If you haven’t yet walked the grounds of the farmhouse and barns in Burke, NY (the technical location), go. That’s all I have to say. Even though my day at the Almanzo Wilder farm was shared by hundreds of others, it never felt crowded. Amazingly, after a morning thunderstorm, the weather even cooperated and we had a lovely day of blue skies, warming sunshine and slight breezes. There is no other site in the world of Laura Ingalls Wilder that feels as pristine and untouched as the Farm. Ingalls Homestead comes close, but when you look around there, as lovely as it is, you know that everything you see was recently constructed. At the Farm, what you see is the actual structure that was there (albeit renovated).
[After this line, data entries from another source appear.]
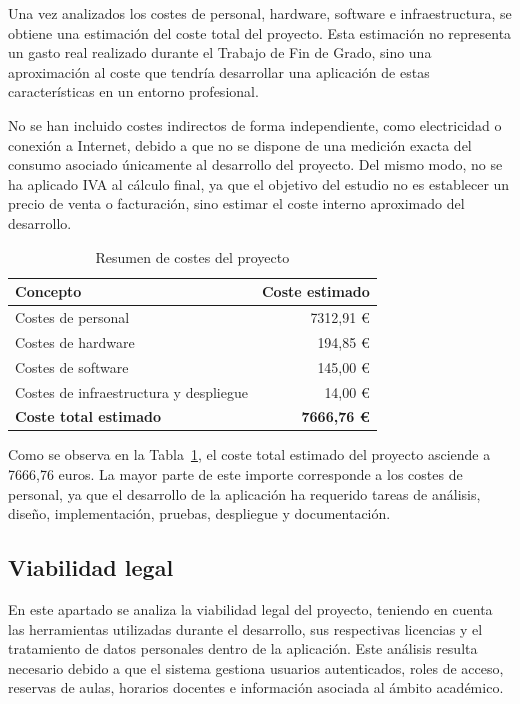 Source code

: Una vez analizados los costes de personal, hardware, software e infraestructura, se obtiene una estimación del coste total del proyecto. Esta estimación no representa un gasto real realizado durante el Trabajo de Fin de Grado, sino una aproximación al coste que tendría desarrollar una aplicación de estas características en un entorno profesional.

No se han incluido costes indirectos de forma independiente, como electricidad o conexión a Internet, debido a que no se dispone de una medición exacta del consumo asociado únicamente al desarrollo del proyecto. Del mismo modo, no se ha aplicado IVA al cálculo final, ya que el objetivo del estudio no es establecer un precio de venta o facturación, sino estimar el coste interno aproximado del desarrollo.


\begin{table}[H]
	\centering
	\begin{tabular}{l r}
		\toprule
		\textbf{Concepto} & \textbf{Coste estimado} \\
		\midrule
		Costes de personal & 7312,91 € \\
		Costes de hardware & 194,85 € \\
		Costes de software & 145,00 € \\
		Costes de infraestructura y despliegue & 14,00 € \\
		\midrule
		\textbf{Coste total estimado} & \textbf{7666,76 €} \\
		\bottomrule
	\end{tabular}
	\caption{Resumen de costes del proyecto}
	\label{tab:total}
\end{table}

Como se observa en la Tabla~\ref{tab:total}, el coste total estimado del proyecto asciende a 7666,76 euros. La mayor parte de este importe corresponde a los costes de personal, ya que el desarrollo de la aplicación ha requerido tareas de análisis, diseño, implementación, pruebas, despliegue y documentación.

\subsection{Viabilidad legal}

En este apartado se analiza la viabilidad legal del proyecto, teniendo en cuenta las herramientas utilizadas durante el desarrollo, sus respectivas licencias y el tratamiento de datos personales dentro de la aplicación. Este análisis resulta necesario debido a que el sistema gestiona usuarios autenticados, roles de acceso, reservas de aulas, horarios docentes e información asociada al ámbito académico.

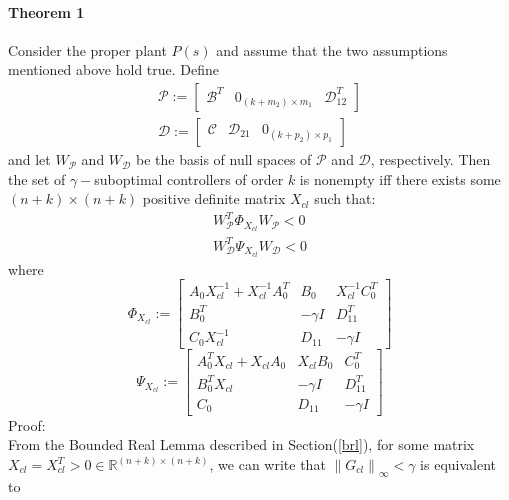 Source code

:\documentclass[a4paper,12pt]{article}
\newcommand\norm[1]{\left\lVert#1\right\rVert}
\begin{document}
		\paragraph{Theorem 1}
		Consider the proper plant $P(s)$ and assume that the two assumptions mentioned above hold true. Define
		\begin{align}
		\label{P}
		\mathscr{P}:=
		\begin{bmatrix}
		\mathscr{B}^{T} & 0_{(k+m_{2})\times m_{1}} & \mathscr{D}_{12}^{T}
		\end{bmatrix} \\
		\label{D}
		\mathscr{D}:=
		\begin{bmatrix}
		\mathscr{C} & \mathscr{D}_{21} & 0_{(k+p_{2})\times p_{1}}
		\end{bmatrix}
		\end{align}
		and let $W_{\mathscr{P}}$ and $W_{\mathscr{D}}$ be the basis of null spaces of $\mathscr{P}$ and $\mathscr{D}$, respectively. Then the set of $\gamma-$suboptimal controllers of order $k$ is nonempty iff there exists some $(n+k) \times (n+k)$ positive definite matrix $X_{cl}$ such that:
		\begin{align}
		\label{th1eq1}
		W_{\mathscr{P}}^{T}\Phi_{X_{cl}}W_{\mathscr{P}} < 0 \\ 
		\label{th1eq2}
		W_{\mathscr{D}}^{T}\Psi_{X_{cl}}W_{\mathscr{D}} < 0
		\end{align}
		where
		\begin{equation}
		\Phi_{X_{cl}} :=
		\begin{bmatrix}
			A_{0}X_{cl}^{-1}+X_{cl}^{-1}A_{0}^{T} & B_{0} & X_{cl}^{-1}C_{0}^{T} \\
			B_{0}^{T} & -\gamma I & D_{11}^{T} \\
			C_{0}X_{cl}^{-1} & D_{11} & -\gamma I
		\end{bmatrix}
		\label{phixcl}
		\end{equation}
		\begin{equation}
		\Psi_{X_{cl}} :=
		\begin{bmatrix}
			A_{0}^{T}X_{cl}+X_{cl}A_{0} & X_{cl}B_{0} & C_{0}^{T} \\
			B_{0}^{T}X_{cl} & -\gamma I & D_{11}^{T} \\
			C_{0} & D_{11} & -\gamma I
		\end{bmatrix}
		\label{sixcl}
		\end{equation}
		Proof: \\
		From the Bounded Real Lemma described in Section(\ref{brl}), for some matrix $X_{cl} = X_{cl}^{T} > 0 \in \mathbb{R}^{(n+k) \times (n+k)}$, we can write that $\norm{G_{cl}}_{\infty} < \gamma$ is equivalent to
\end{document}
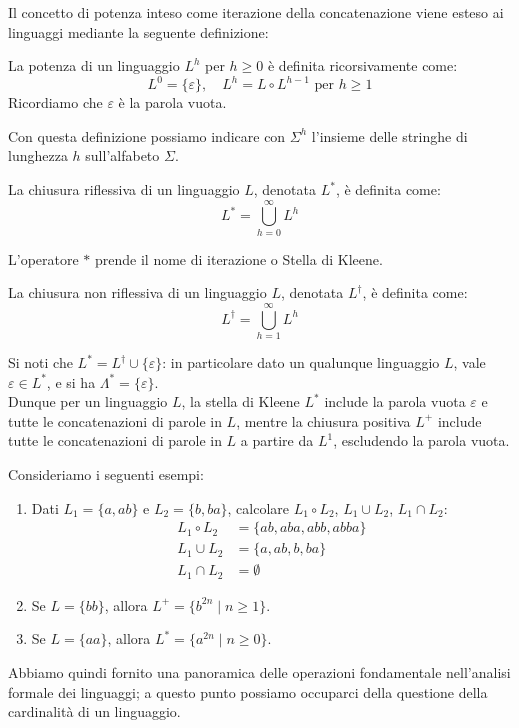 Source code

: \documentclass{article}
\begin{document}
\noindent Il concetto di potenza inteso come iterazione della concatenazione  viene esteso ai linguaggi mediante la seguente definizione:
\begin{definition} %
La potenza di un linguaggio \( L^h \) per \( h \geq 0 \) è definita ricorsivamente come:
\[ L^0 = \{\varepsilon\}, \quad L^h = L \circ L^{h-1} \text{ per } h \geq 1 \]
Ricordiamo che \( \varepsilon \) è la parola vuota.
\end{definition}
\noindent Con questa definizione possiamo indicare con \( \Sigma^h \) l'insieme delle stringhe di lunghezza \( h \) sull'alfabeto \( \Sigma \).
\begin{definition}
La chiusura riflessiva di un linguaggio \( L \), denotata \( L^* \), è definita come:
\[ 
L^* = \bigcup_{h=0}^{\infty} L^h 
\]
\end{definition}
\noindent L'operatore \( * \) prende il nome di iterazione o Stella di Kleene.
\begin{definition} La chiusura non riflessiva di un linguaggio \( L \), denotata \( L^\dagger \), è definita come:
\[ 
L^\dagger = \bigcup_{h=1}^{\infty} L^h 
\]
\end{definition}
\noindent Si noti che \( L^* = L^\dagger \cup \{\varepsilon\} \): in particolare dato un qualunque linguaggio \( L \), vale \( \varepsilon \in L^* \), e si ha \( \Lambda^* = \{\varepsilon\} \).
\\\noindent
Dunque per un linguaggio \( L \), la stella di Kleene \( L^* \) include la parola vuota \( \varepsilon \) e tutte le concatenazioni di parole in \( L \), mentre la chiusura positiva \( L^+ \) include tutte le concatenazioni di parole in \( L \) a partire da \( L^1 \), escludendo la parola vuota.
\begin{example}
Consideriamo i seguenti esempi:
\begin{enumerate}
   \item Dati \( L_1 = \{a, ab\} \) e \( L_2 = \{b, ba\} \), calcolare \( L_1 \circ L_2 \), \( L_1 \cup L_2 \), \( L_1 \cap L_2 \):
    \begin{align*}
        L_1 \circ L_2 &= \{ab, aba, abb, abba\} \\
        L_1 \cup L_2 &= \{a, ab, b, ba\} \\
        L_1 \cap L_2 &= \emptyset
    \end{align*}

    \item Se \( L = \{bb\} \), allora \( L^+ = \{b^{2n} \mid n \geq 1\} \).

    \item Se \( L = \{aa\} \), allora \( L^* = \{a^{2n} \mid n \geq 0\} \).

\end{enumerate}
\end{example}
\noindent
Abbiamo quindi fornito una panoramica delle operazioni fondamentale nell'analisi formale dei linguaggi; a questo punto possiamo occuparci della questione della cardinalità di un linguaggio.
\end{document}
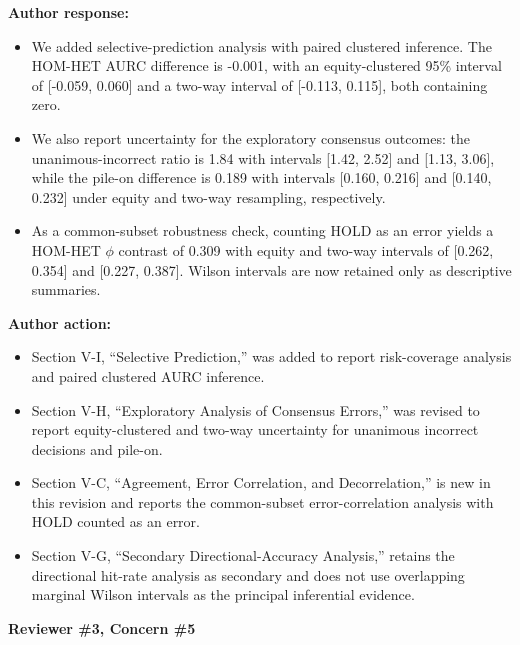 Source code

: \documentclass[11pt]{article}
\newcommand{\concern}[1]{\textbf{\color{ReviewerGreen}#1}}
\begin{document}
\textbf{Author response:}

\begin{itemize}

\item We added selective-prediction analysis with paired clustered inference. The HOM-HET AURC difference is -0.001, with an equity-clustered 95\% interval of [-0.059, 0.060] and a two-way interval of [-0.113, 0.115], both containing zero.

\item We also report uncertainty for the exploratory consensus outcomes: the unanimous-incorrect ratio is 1.84 with intervals [1.42, 2.52] and [1.13, 3.06], while the pile-on difference is 0.189 with intervals [0.160, 0.216] and [0.140, 0.232] under equity and two-way resampling, respectively.

\item As a common-subset robustness check, counting HOLD as an error yields a HOM-HET $\phi$ contrast of 0.309 with equity and two-way intervals of [0.262, 0.354] and [0.227, 0.387]. Wilson intervals are now retained only as descriptive summaries.

\end{itemize}

\textbf{Author action:}

\begin{itemize}

\item Section V-I, ``Selective Prediction,'' was added to report risk-coverage analysis and paired clustered AURC inference.

\item Section V-H, ``Exploratory Analysis of Consensus Errors,'' was revised to report equity-clustered and two-way uncertainty for unanimous incorrect decisions and pile-on.

\item Section V-C, ``Agreement, Error Correlation, and Decorrelation,'' is new in this revision and reports the common-subset error-correlation analysis with HOLD counted as an error.

\item Section V-G, ``Secondary Directional-Accuracy Analysis,'' retains the directional hit-rate analysis as secondary and does not use overlapping marginal Wilson intervals as the principal inferential evidence.

\end{itemize}

\vspace{12pt}
\concern{Reviewer \#3, Concern \#5}
\end{document}
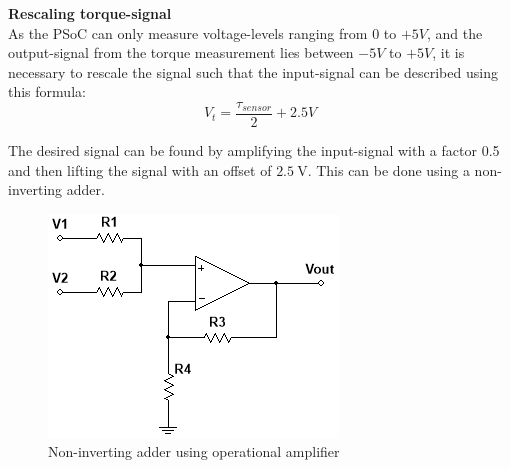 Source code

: \textbf{Rescaling torque-signal}\\
As the PSoC can only measure voltage-levels ranging from $0$ to $+5 V$, and the output-signal from the torque measurement lies between $-5 V$ to $+5 V$, it is necessary to rescale the signal such that the input-signal can be described using this formula:
\begin{equation}
	V_t = \frac{\tau_{sensor} }{2} + 2.5 V
\end{equation}

The desired signal can be found by amplifying the input-signal with a factor 0.5 and then lifting the signal with an offset of $\SI{2.5}{\volt}$. This can be done using a non-inverting adder.

\begin{figure}[H]
	\centering
	\includegraphics[width=0.4\linewidth]{Hardware/SignalConverter/TorqueDesign1}
	\caption{Non-inverting adder using operational amplifier}
	\label{fig:SignalConverterTorque1}
\end{figure}

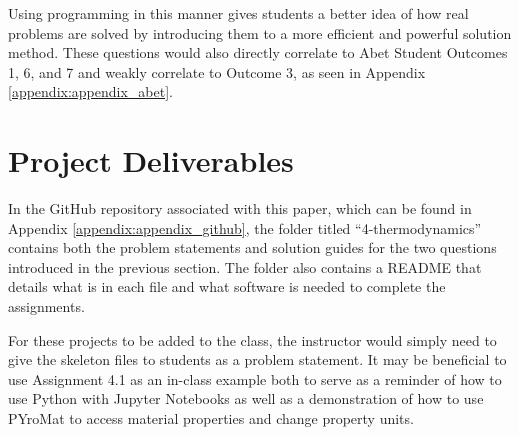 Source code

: Using programming in this manner gives students a better idea of how real problems are solved by introducing
them to a more efficient and powerful solution method. These questions would also directly correlate to Abet 
Student Outcomes 1, 6, and 7 and weakly correlate to Outcome 3, as seen in Appendix \ref{appendix:appendix_abet}.

\section{Project Deliverables}

In the GitHub repository associated with this paper, which can be found in Appendix \ref{appendix:appendix_github},
the folder titled ``4-thermodynamics'' contains both the problem statements and solution guides for the two questions
introduced in the previous section. The folder also contains a README that details what is in each file and 
what software is needed to complete the assignments. 

For these projects to be added to the class, the instructor would simply need to give the skeleton files to 
students as a problem statement. It may be beneficial to use Assignment 4.1 as an in-class example both to serve 
as a reminder of how to use Python with Jupyter Notebooks as well as a demonstration of how to use PYroMat to 
access material properties and change property units.
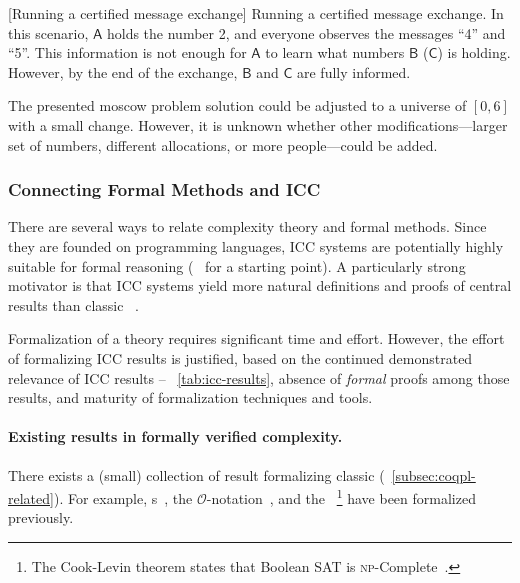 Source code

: \begin{center}
\captionsetup{type=lstlisting}
\begin{minipage}{\textwidth}
\end{minipage}
[Running a certified message exchange]{
   Running a certified message exchange. In this scenario, \(\mathsf{A}\) holds
   the number 2, and everyone observes the messages \enquote{4} and \enquote{5}.
   This information is not enough for \(\mathsf{A}\) to learn what numbers
   \(\mathsf{B}\) (\resp \(\mathsf{C}\)) is holding. However, by the end of the
   exchange, \(\mathsf{B}\) and \(\mathsf{C}\) are fully informed.
}\label{lst:run-exchange}
\end{center}

The presented moscow problem solution could be adjusted to a universe of \([0,
6]\) with a small change. However, it is unknown whether other
modifications---\eg larger set of numbers, different allocations, or more
people---could be added.

\subsubsection{Connecting Formal Methods and ICC}
\label{subsubsec:icc-formally}

There are several ways to relate complexity theory and formal methods. Since
they are founded on programming languages, ICC systems are potentially highly
suitable for formal reasoning (\cf~\textcite{cpierce20222} for a starting
point). A particularly strong motivator is that ICC systems yield more natural
definitions and proofs of central results than classic ~\cite{kristiansen2017}.

Formalization of a theory requires significant time and effort.
However, the effort of formalizing ICC results is justified, based on the
continued demonstrated relevance of ICC results -- \cf~\autoref{tab:icc-results},
absence of \emph{formal} proofs among those results, and
maturity of formalization techniques and tools.

\paragraph*{Existing results in formally verified complexity.}
There exists a (small) collection of result formalizing classic  (\cf~\autoref{subsec:coqpl-related}). For example, s~\cite{forster2020}, the
\(\mathcal{O}\)-notation~\cite{gueneau2018}, and the ~\cite{gaher2021}\footnote{The
Cook-Levin theorem states that Boolean SAT is
\textsc{np}-Complete~\cite{cook1971, levin1973}.} have been formalized
previously.

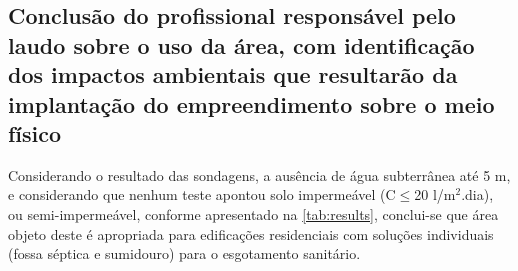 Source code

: \subsection{Conclusão do profissional responsável pelo laudo sobre o uso da área, com identificação dos impactos ambientais que resultarão da implantação do empreendimento sobre o meio físico}
%
%
%
%
%
%
%

Considerando o resultado das sondagens, a ausência de água
subterrânea até 5 m,
e considerando que
nenhum teste apontou solo impermeável (C$\leq$20 l/m$^2$.dia), 
ou semi-impermeável, conforme
apresentado na \cref{tab:results},  
conclui-se que
área objeto deste é apropriada para edificações residenciais  com soluções individuais
(fossa séptica e sumidouro) para o esgotamento sanitário. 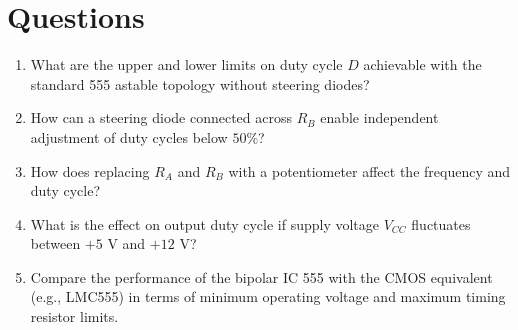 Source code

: \section{Questions}
\begin{enumerate}
	\item What are the upper and lower limits on duty cycle $D$ achievable with the standard 555 astable topology without steering diodes?
\item How can a steering diode connected across $R_B$ enable independent adjustment of duty cycles below $50\%$?
\item How does replacing $R_A$ and $R_B$ with a potentiometer affect the frequency and duty cycle?
\item What is the effect on output duty cycle if supply voltage $V_{CC}$ fluctuates between $+5\text{ V}$ and $+12\text{ V}$?
\item Compare the performance of the bipolar IC 555 with the CMOS equivalent (e.g., LMC555) in terms of minimum operating voltage and maximum timing resistor limits.
\end{enumerate} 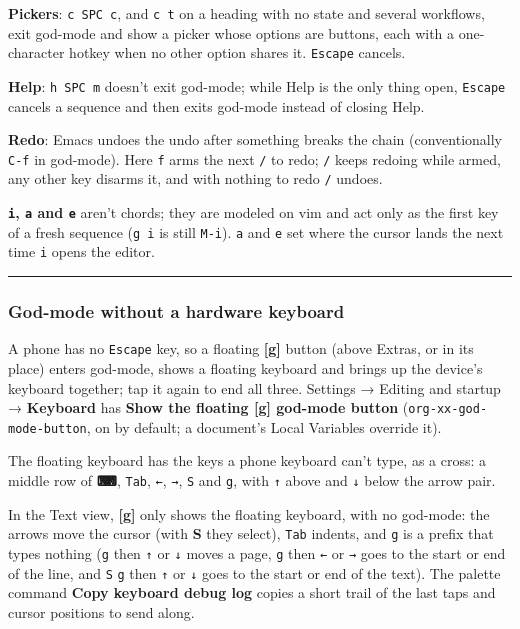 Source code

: \documentclass[11pt]{article}
\begin{document}
\textbf{Pickers}: \texttt{c SPC c}, and \texttt{c t} on a heading with no state and several workflows, exit god-mode and show a picker whose options are buttons, each with a one-character hotkey when no other option shares it. \texttt{Escape} cancels.

\textbf{Help}: \texttt{h SPC m} doesn't exit god-mode; while Help is the only thing open, \texttt{Escape} cancels a sequence and then exits god-mode instead of closing Help.

\textbf{Redo}: Emacs undoes the undo after something breaks the chain (conventionally \texttt{C-f} in god-mode). Here \texttt{f} arms the next \texttt{/} to redo; \texttt{/} keeps redoing while armed, any other key disarms it, and with nothing to redo \texttt{/} undoes.

\textbf{\texttt{i}, \texttt{a} and \texttt{e}} aren't chords; they are modeled on vim and act only as the first key of a fresh sequence (\texttt{g i} is still \texttt{M-i}). \texttt{a} and \texttt{e} set where the cursor lands the next time \texttt{i} opens the editor.

\noindent\rule{\textwidth}{0.5pt}

\subsubsection{God-mode without a hardware keyboard}
\label{sec:org6e28df8}
A phone has no \texttt{Escape} key, so a floating \textbf{[g]} button (above Extras, or in its place) enters god-mode, shows a floating keyboard and brings up the device's keyboard together; tap it again to end all three. Settings → Editing and startup → \textbf{Keyboard} has \textbf{Show the floating [g] god-mode button} (\texttt{org-xx-god-mode-button}, on by default; a document's Local Variables override it).

The floating keyboard has the keys a phone keyboard can't type, as a cross: a middle row of \textbf{⌨}, \texttt{Tab}, \texttt{←}, \texttt{→}, \texttt{S} and \texttt{g}, with \texttt{↑} above and \texttt{↓} below the arrow pair.

In the Text view, \textbf{[g]} only shows the floating keyboard, with no god-mode: the arrows move the cursor (with \textbf{S} they select), \texttt{Tab} indents, and \texttt{g} is a prefix that types nothing (\texttt{g} then \texttt{↑} or \texttt{↓} moves a page, \texttt{g} then \texttt{←} or \texttt{→} goes to the start or end of the line, and \texttt{S} \texttt{g} then \texttt{↑} or \texttt{↓} goes to the start or end of the text). The palette command \textbf{Copy keyboard debug log} copies a short trail of the last taps and cursor positions to send along.
\end{document}
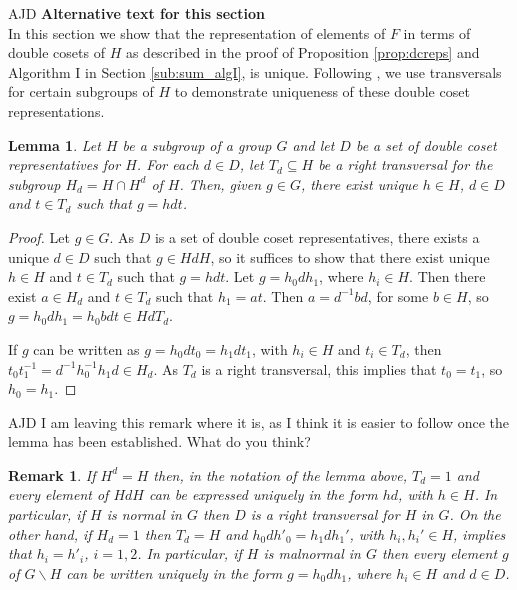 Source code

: \documentclass[a4paper,12pt]{article}
\newtheorem{lemma}[theorem]{Lemma}
\newtheorem{remk}[theorem]{Remark}
\newenvironment{remark}{\begin{remk} \rm}{\end{remk}}
\numberwithin{equation}{section}
\numberwithin{figure}{section}
\newcommand{\bs}{\backslash}
\newenvironment{ajd1}{\noindent\color{red} AJD }{}
\newcommand{\ajd}[1]{\begin{ajd1} #1 \end{ajd1}}
\begin{document}
\ajd{{\large \textbf{Alternative text for this section}}\\[1em]
In this section we show that the representation of elements of
$F$ in terms of double cosets of $H$ as described in the proof of 
Proposition \ref{prop:dcreps} and Algorithm I in Section \ref{sub:sum_algI}, is unique. 
Following \cite{FrenkelRemeslennikov13}, we use transversals for certain subgroups of $H$ to 
demonstrate uniqueness of these double coset representations. 
\begin{lemma}\label{lem:dcrel}
Let $H$ be a subgroup of a group $G$ and let $D$ be a set of
double coset representatives for $H$. For each $d\in D$, let 
$T_d\subseteq H$ be a right transversal for the subgroup $H_d=H\cap H^d$ of $H$.
Then, given $g\in G$, there exist  unique $h\in H$, $d\in D$ and 
$t\in T_d$ such that  $g=hdt$. 
\end{lemma}
\begin{proof}
Let $g\in G$. As $D$ is a set of double coset representatives, there
exists a unique $d\in D$ such that $g\in HdH$, so it suffices to
show that there exist unique $h\in H$ and $t\in T_d$ such that 
$g=hdt$. Let $g=h_0dh_1$, where $h_i\in H$. Then there exist $a\in H_d$ 
and   $t\in T_d$ such that $h_1=at$. Then $a=d^{-1}bd$, for some $b\in H$,
so $g=h_0dh_1=h_0bdt\in HdT_d$. 

If $g$ can be written as  $g=h_0dt_0=h_1dt_1$, with $h_i\in H$ and 
$t_i\in T_d$, then $t_0t_1^{-1}=d^{-1}h_0^{-1}h_1d\in H_d$. As 
$T_d$ is a right transversal, this implies that $t_0=t_1$, so $h_0=h_1$. 
\end{proof}
\ajd{I am leaving this remark where it is, as I think it is 
easier to follow once the lemma has been established. What do you think?}
\begin{remark}
If $H^d=H$ then, in the notation of the lemma above, $T_d=1$ and 
every element of $HdH$ can be expressed uniquely in the form $hd$, 
with $h\in H$. In particular, if $H$ is normal in $G$ then $D$ is 
a right transversal for $H$ in $G$. On the other hand, if $H_d=1$ then
$T_d=H$ and $h_0dh'_0=h_1dh_1'$, with $h_i,h_i'\in H$, implies that 
$h_i=h'_i$, $i=1,2$. In particular, if $H$ is malnormal in $G$ then 
every element $g$ of $G\bs H$ can be written uniquely in the form 
$g=h_0dh_1$, where $h_i\in H$ and $d\in D$. 
\end{remark}   

}
\end{document}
Speaking of renovation, I had a lovely long talk with the Farm’s archivist, Betty Menke. From the moment of sale of the Farm to the Laura and Almanzo Wilder Association in the late 1980s, the renovation process was meticulous and well documented, particularly with photographs. The association hired a consulting company versed in historical preservation before they changed as much as one shingle. The space between then and the completion of renovations in the late 90s is a testament of patience and professionalism, where no step was taken without a solid plan behind it. As William Anderson and so many others have said, “They did it right.”
I’ll post more on Malone in the coming weeks. I’m officially back and blogging now, so tell your friends. And thank you for your patience.